This child class of Algorithm provides several features that make writing more
generic and more compact code for algorithms easier. In particular it
provides:
1. The method for_each() that can be used to implement loops/transformations
of spectra or event lists in a workspace.
2. A way to define generic properties to allow user specified spectrum number
ranges and list.
@author Simon Heybrock, ESS
Copyright &copy; 2016 ISIS Rutherford Appleton Laboratory, NScD Oak Ridge
National Laboratory & European Spallation Source
This file is part of Mantid.
Mantid is free software; you can redistribute it and/or modify
it under the terms of the GNU General Public License as published by
the Free Software Foundation; either version 3 of the License, or
(at your option) any later version.
Mantid is distributed in the hope that it will be useful,
but WITHOUT ANY WARRANTY; without even the implied warranty of
MERCHANTABILITY or FITNESS FOR A PARTICULAR PURPOSE. See the
GNU General Public License for more details.
You should have received a copy of the GNU General Public License
along with this program. If not, see <http://www.gnu.org/licenses/>.
File change history is stored at: <https://github.com/mantidproject/mantid>
Code Documentation is available at: <http://doxygen.mantidproject.org>
*/
class MANTID_ALGORITHMS_DLL SpectrumAlgorithm : public API::Algorithm {
private:
/** Helpers for for_each(), struct seq and gens with a specialization.
*
* Used for generating a sequence 0,1,2,.... for extracting arguments from
* tuple. */
template <int...> struct seq {};
// Doxygen does not like recursive types.
template <int N, int... S>
struct gens /** @cond */
: gens<N - 1, N - 1, S...> /** @endcond */ {/** @cond */
};
template <int... S> struct gens<0, S...> {/** @endcond */
typedef seq<S...> type;
};
/** Helpers for for_each(), struct contains and 2 specializations.
*
* Used to determine at compile time if parameter pack contains a certain
* type. */
template <typename Tp, typename... List> struct contains : std::true_type {};
template <typename Tp, typename Head, typename... Rest>
struct contains<Tp, Head, Rest...>
: std::conditional<std::is_same<Tp, Head>::value, std::true_type,
contains<Tp, Rest...>>::type {};
template <typename Tp> struct contains<Tp> : std::false_type {};
/// Internal implementation of for_each().
template <class... Flags, class WS, class T, int... S, class OP>
void for_each(WS &workspace, T getters, seq<S...>, const OP &operation) {
// If we get the flag Indices::FromProperty we use a potential user-defined
// range property, otherwise default to the full range of all histograms.

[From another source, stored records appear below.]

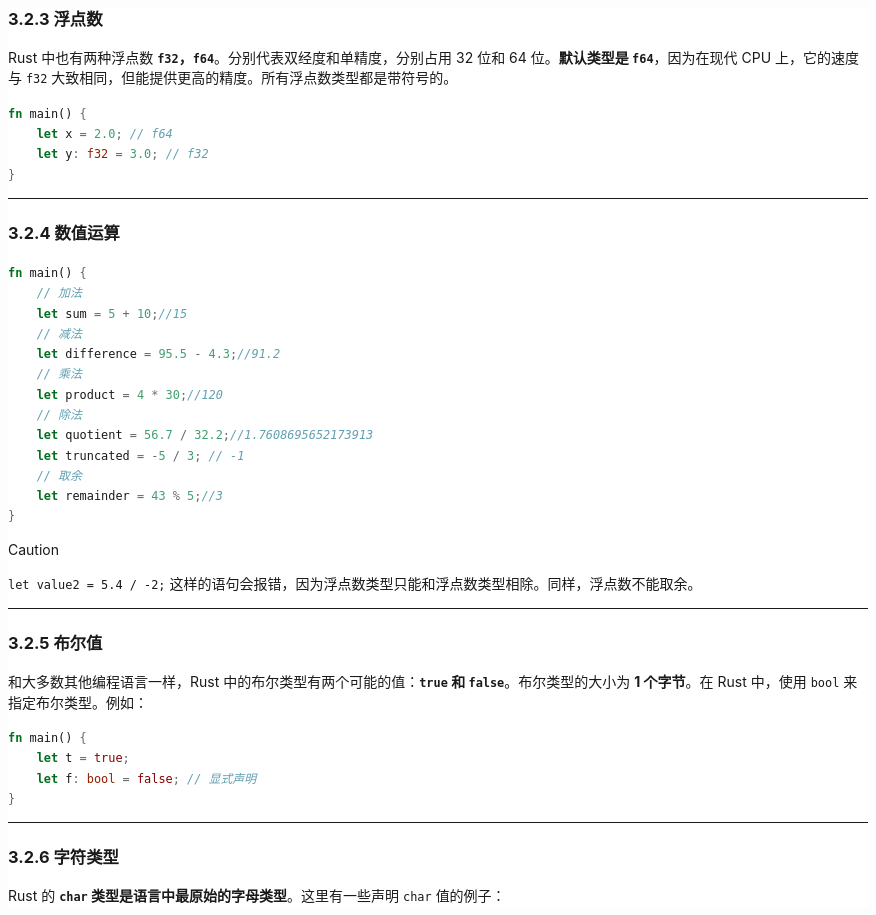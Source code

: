 ### 3.2.3 浮点数

Rust 中也有两种浮点数 **`f32`，`f64`**。分别代表双经度和单精度，分别占用 32 位和 64 位。**默认类型是 `f64`**，因为在现代 CPU 上，它的速度与 `f32` 大致相同，但能提供更高的精度。所有浮点数类型都是带符号的。

```rust
fn main() {
    let x = 2.0; // f64
    let y: f32 = 3.0; // f32
}
```

---

### 3.2.4 数值运算

```rust
fn main() {
    // 加法
    let sum = 5 + 10;//15
    // 减法
    let difference = 95.5 - 4.3;//91.2
    // 乘法
    let product = 4 * 30;//120
    // 除法
    let quotient = 56.7 / 32.2;//1.7608695652173913
    let truncated = -5 / 3; // -1
    // 取余
    let remainder = 43 % 5;//3
}
```

> [!CAUTION]
>
> `let value2 = 5.4 / -2;` 这样的语句会报错，因为浮点数类型只能和浮点数类型相除。同样，浮点数不能取余。

---

### 3.2.5 布尔值

和大多数其他编程语言一样，Rust 中的布尔类型有两个可能的值：**`true` 和 `false`**。布尔类型的大小为 **1 个字节**。在 Rust 中，使用 `bool` 来指定布尔类型。例如：

```rust
fn main() {
    let t = true;
    let f: bool = false; // 显式声明
}
```

----

### 3.2.6 字符类型

Rust 的 **`char` 类型是语言中最原始的字母类型**。这里有一些声明 `char` 值的例子：
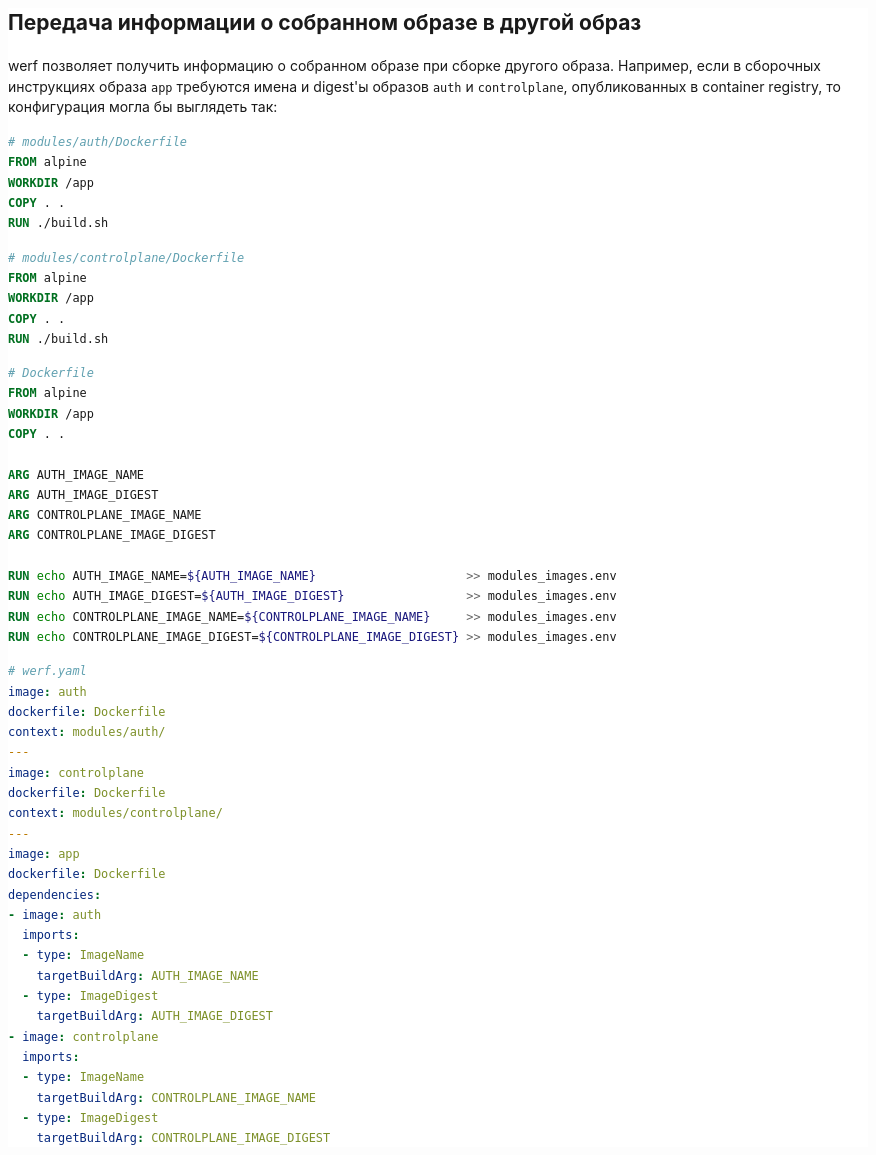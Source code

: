 ## Передача информации о собранном образе в другой образ

werf позволяет получить информацию о собранном образе при сборке другого образа. Например, если в сборочных инструкциях образа `app` требуются имена и digest'ы образов `auth` и `controlplane`, опубликованных в container registry, то конфигурация могла бы выглядеть так:

```Dockerfile
# modules/auth/Dockerfile
FROM alpine
WORKDIR /app
COPY . .
RUN ./build.sh
```

```Dockerfile
# modules/controlplane/Dockerfile
FROM alpine
WORKDIR /app
COPY . .
RUN ./build.sh
```

```Dockerfile
# Dockerfile
FROM alpine
WORKDIR /app
COPY . .

ARG AUTH_IMAGE_NAME
ARG AUTH_IMAGE_DIGEST
ARG CONTROLPLANE_IMAGE_NAME
ARG CONTROLPLANE_IMAGE_DIGEST

RUN echo AUTH_IMAGE_NAME=${AUTH_IMAGE_NAME}                     >> modules_images.env
RUN echo AUTH_IMAGE_DIGEST=${AUTH_IMAGE_DIGEST}                 >> modules_images.env
RUN echo CONTROLPLANE_IMAGE_NAME=${CONTROLPLANE_IMAGE_NAME}     >> modules_images.env
RUN echo CONTROLPLANE_IMAGE_DIGEST=${CONTROLPLANE_IMAGE_DIGEST} >> modules_images.env
```

```yaml
# werf.yaml
image: auth
dockerfile: Dockerfile
context: modules/auth/
---
image: controlplane
dockerfile: Dockerfile
context: modules/controlplane/
---
image: app
dockerfile: Dockerfile
dependencies:
- image: auth
  imports:
  - type: ImageName
    targetBuildArg: AUTH_IMAGE_NAME
  - type: ImageDigest
    targetBuildArg: AUTH_IMAGE_DIGEST
- image: controlplane
  imports:
  - type: ImageName
    targetBuildArg: CONTROLPLANE_IMAGE_NAME
  - type: ImageDigest
    targetBuildArg: CONTROLPLANE_IMAGE_DIGEST
```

Kernel::IndexSet indexSet(workspace.getNumberHistograms());
if (contains<Indices::FromProperty, Flags...>())
indexSet = getWorkspaceIndexSet(workspace);
auto size = static_cast<int64_t>(indexSet.size());
API::Progress progress(this, 0.0, 1.0, size);
PARALLEL_FOR1((&workspace))
for (int64_t i = 0; i < size; ++i) {
PARALLEL_START_INTERUPT_REGION
// Note the small but for now negligible overhead from the IndexSet access
// in the case where it is not used.
operation(std::get<S>(getters)(workspace, indexSet[i])...);
progress.report(name());
PARALLEL_END_INTERUPT_REGION
}
PARALLEL_CHECK_INTERUPT_REGION
ifEventWorkspaceClearMRU(workspace);
}
/// Templated function used as 'compile-time conditional', together with
/// specialization. See there for details.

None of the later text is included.